- Action item
What must be returned is the number of lines in the records holding the word "used", with no other text.

Document images with source code:
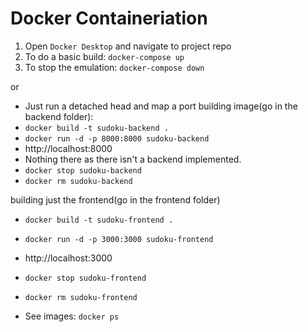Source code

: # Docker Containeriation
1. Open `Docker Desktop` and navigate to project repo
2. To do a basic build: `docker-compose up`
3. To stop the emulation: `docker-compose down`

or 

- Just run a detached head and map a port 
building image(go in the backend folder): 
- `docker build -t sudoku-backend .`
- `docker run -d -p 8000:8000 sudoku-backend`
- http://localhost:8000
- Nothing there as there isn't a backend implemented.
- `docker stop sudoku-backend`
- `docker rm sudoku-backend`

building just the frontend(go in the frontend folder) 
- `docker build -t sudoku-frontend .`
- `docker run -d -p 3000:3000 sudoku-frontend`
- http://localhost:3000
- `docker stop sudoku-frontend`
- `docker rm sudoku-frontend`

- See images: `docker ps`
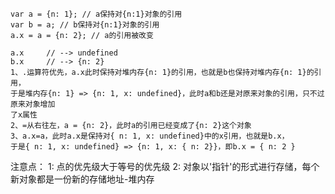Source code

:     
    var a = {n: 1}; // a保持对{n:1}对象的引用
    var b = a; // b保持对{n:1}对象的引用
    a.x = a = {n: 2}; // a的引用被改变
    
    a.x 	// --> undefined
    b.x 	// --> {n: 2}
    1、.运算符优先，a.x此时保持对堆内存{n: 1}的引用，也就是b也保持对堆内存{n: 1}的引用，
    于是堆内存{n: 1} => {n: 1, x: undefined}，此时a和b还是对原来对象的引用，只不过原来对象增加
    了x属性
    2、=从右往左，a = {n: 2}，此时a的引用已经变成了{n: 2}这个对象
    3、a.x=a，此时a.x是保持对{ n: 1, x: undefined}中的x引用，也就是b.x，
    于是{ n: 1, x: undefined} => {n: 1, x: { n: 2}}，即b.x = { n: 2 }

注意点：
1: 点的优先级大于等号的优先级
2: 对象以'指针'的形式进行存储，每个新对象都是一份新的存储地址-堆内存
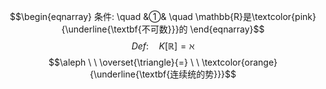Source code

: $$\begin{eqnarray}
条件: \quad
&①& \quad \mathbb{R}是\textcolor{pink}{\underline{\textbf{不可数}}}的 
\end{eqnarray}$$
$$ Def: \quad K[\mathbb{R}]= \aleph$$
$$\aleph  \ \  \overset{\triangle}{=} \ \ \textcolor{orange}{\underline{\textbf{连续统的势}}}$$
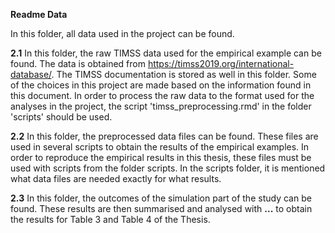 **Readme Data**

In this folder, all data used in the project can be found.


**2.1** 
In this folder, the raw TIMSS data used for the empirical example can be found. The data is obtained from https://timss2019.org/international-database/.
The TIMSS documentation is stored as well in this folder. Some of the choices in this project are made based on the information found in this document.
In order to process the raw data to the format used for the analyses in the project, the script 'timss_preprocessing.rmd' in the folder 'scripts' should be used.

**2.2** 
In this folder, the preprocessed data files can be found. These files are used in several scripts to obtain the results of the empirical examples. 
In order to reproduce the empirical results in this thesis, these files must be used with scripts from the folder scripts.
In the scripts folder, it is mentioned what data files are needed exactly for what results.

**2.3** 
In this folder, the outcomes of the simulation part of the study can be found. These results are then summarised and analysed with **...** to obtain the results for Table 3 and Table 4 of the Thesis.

- Task answer
5